Chapter 7 - Non Linear Regression Flashcards
Strategy for Non-linear regression
define basis functions: Y = b0 + b1*f1(X) + …
fit this model through least squares regression
options for f include polynomial functions, indicator functions (results in a step fcn), piecewise polynomials, local regression
Cubic Splines
1) define a set of knots
2) we want the function f(X) to be
- cubic polynomial between each set of knots
- be continuous at each knot
- have continuous first and second derivatives at each knot
result: f can be written as K + 3 basis functions
Y = B0 + B1X + B2X^2 + B3X^3 + B4h(X,knot1) + …. + B_K+3*h(X,knot_K)
where h(X,knot) is a piecewise fcn that is (X - knot)^3 if x>0, otherwise 0
Natural cubic spline
linear for start and end of cubic spline
Choosing number and location of knots
location of knots is usually quantiles of X (K < n). find the spline which minimizes RSS
number of knots K is chosen by CV
Natural cubic splines v polynomial regression
- splines can fit complex functions with a few parameters
- polynomials require high degree terms to be flexible, but high degree polynomials can be unstable at edges
Smoothing splines - definition and 2 facts.
find the function which minimizes the fcn:
sum[(y_i - f(x))^2] + lambda integral f’‘(x)^2 dx
which is the RSS of the model plus a penalty for roughness. we find lambda by CV
turns out that the minimizer of this smoothing fcn is a natural cubic spline with knots at the training points.
NOTE: don’t find a cubic spline that minimizes to RSS = 0 (this would be overfitting). obtaining this fcn is similar to ridge regression
deriving a smoothing spline
- write it out -
Choosing the regularization parameter in smoothing splines
choose lambda by CV, we can solve for all lambda by diagonalizing a matrix. There is a shortcut for LOOCV
Local Linear Regression
Span is the fraction of training samples used in each regression (span is chosen by CV)

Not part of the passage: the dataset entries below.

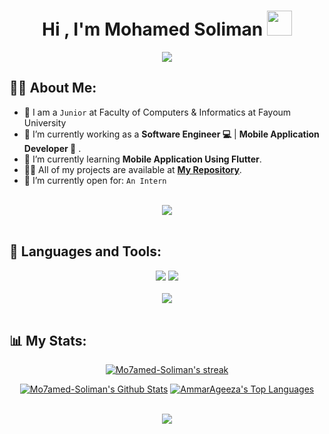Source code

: <h1 align="center">Hi , I'm Mohamed Soliman <img src="https://media.giphy.com/media/hvRJCLFzcasrR4ia7z/giphy.gif" width="40"></h1>

<p align="center">
  <a href="https://github.com/DenverCoder1/readme-typing-svg"><img src="https://readme-typing-svg.herokuapp.com?lines=Computer+Science+Student;Mobile+Application+Developer;Always%20learning%20new%20things&center=true&width=500&height=50"></a>
</p>


 

## 🙋‍♂️ About Me:
- :school: I am a `Junior` at Faculty of Computers & Informatics at Fayoum University
- 🔭 I’m currently working as a **Software Engineer 💻** | **Mobile Application Developer 📱** .
- 🌱 I’m currently learning **Mobile Application Using Flutter**.
- 👨‍💻 All of my projects are available at **[My Repository](https://github.com/Mo7amed-Soliman?tab=repositories)**.
- :thinking: I’m currently open for: `An Intern`

<br>
<div align="center">
    <img src="https://user-images.githubusercontent.com/73097560/115834477-dbab4500-a447-11eb-908a-139a6edaec5c.gif" />
</div>
<br>

## 🚀 Languages and Tools:
<div align="center">
    <img src="https://skillicons.dev/icons?i=flutter,dart,firebase,cpp" />
    <img src="https://skillicons.dev/icons?i=github,androidstudio,vscode,figma,postman" /><br>
</div>
 
<br>
<div align="center">
    <img src="https://user-images.githubusercontent.com/73097560/115834477-dbab4500-a447-11eb-908a-139a6edaec5c.gif" />
</div>
<br>

## 📊 My Stats:
<p align="center">
    <a href="https://github.com/Mo7amed-Soliman/github-readme-streak-stats">
        <img title="🔥 Get streak stats for your profile at git.io/streak-stats" alt="Mo7amed-Soliman's streak" src="https://github-readme-streak-stats.herokuapp.com/?user=Mo7amed-Soliman&theme=black-ice&hide_border=true&stroke=0000&background=060A0CD0"/>
    </a>
</p>

<p align="center">
<a href="https://github.com/Mo7amed-Soliman/github-readme-stats"><img alt="Mo7amed-Soliman's Github Stats" src="https://github-readme-stats.vercel.app/api?username=Mo7amed-Soliman&show_icons=true&count_private=true&theme=react&hide_border=true&bg_color=0D1117" /></a>
<a href="https://github.com/Mo7amed-Soliman/github-readme-stats"><img alt="AmmarAgeeza's Top Languages" src="https://github-readme-stats.vercel.app/api/top-langs/?username=Mo7amed-Soliman&langs_count=8&count_private=true&layout=compact&theme=react&hide_border=true&bg_color=0D1117" /></a>
</p>

<br>
<div align="center">
    <img src="https://user-images.githubusercontent.com/73097560/115834477-dbab4500-a447-11eb-908a-139a6edaec5c.gif" />
</div>
<br>
 
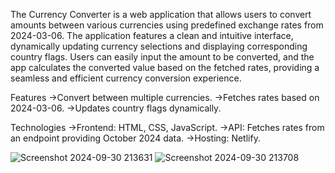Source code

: The Currency Converter is a web application that allows users to convert amounts between various currencies using predefined exchange rates from 2024-03-06. The application features a clean and intuitive interface, dynamically updating currency selections and displaying corresponding country flags. Users can easily input the amount to be converted, and the app calculates the converted value based on the fetched rates, providing a seamless and efficient currency conversion experience.

Features
->Convert between multiple currencies.
->Fetches rates based on 2024-03-06.
->Updates country flags dynamically.

Technologies
->Frontend: HTML, CSS, JavaScript.
->API: Fetches rates from an endpoint providing October 2024 data.
->Hosting: Netlify.

![Screenshot 2024-09-30 213631](https://github.com/user-attachments/assets/578fe24b-9f5b-4d98-8338-a6411977ba3a)
![Screenshot 2024-09-30 213708](https://github.com/user-attachments/assets/dbed4457-2b7f-463d-9ce7-c72b6b9ca5ad)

to predict the regression fcn f at an input x:
1) assign a weight K to the training point x_i such that K = 0 if x_i is not one of the k nearest neighbors of x, and K decreases as distance between x_i and x increases
2) perform a weighted least squares regression; i.e., find (Beta0, Beta1) which minimize sum[K(y - Beta0 - Beta1X)]
3) predict fhat(x) = Beta0 + Beta1(x)
GAMs - algorithm
extension of non-linear models to multiple predictors.
If functions f have a basis representation, we can use least squares to fit.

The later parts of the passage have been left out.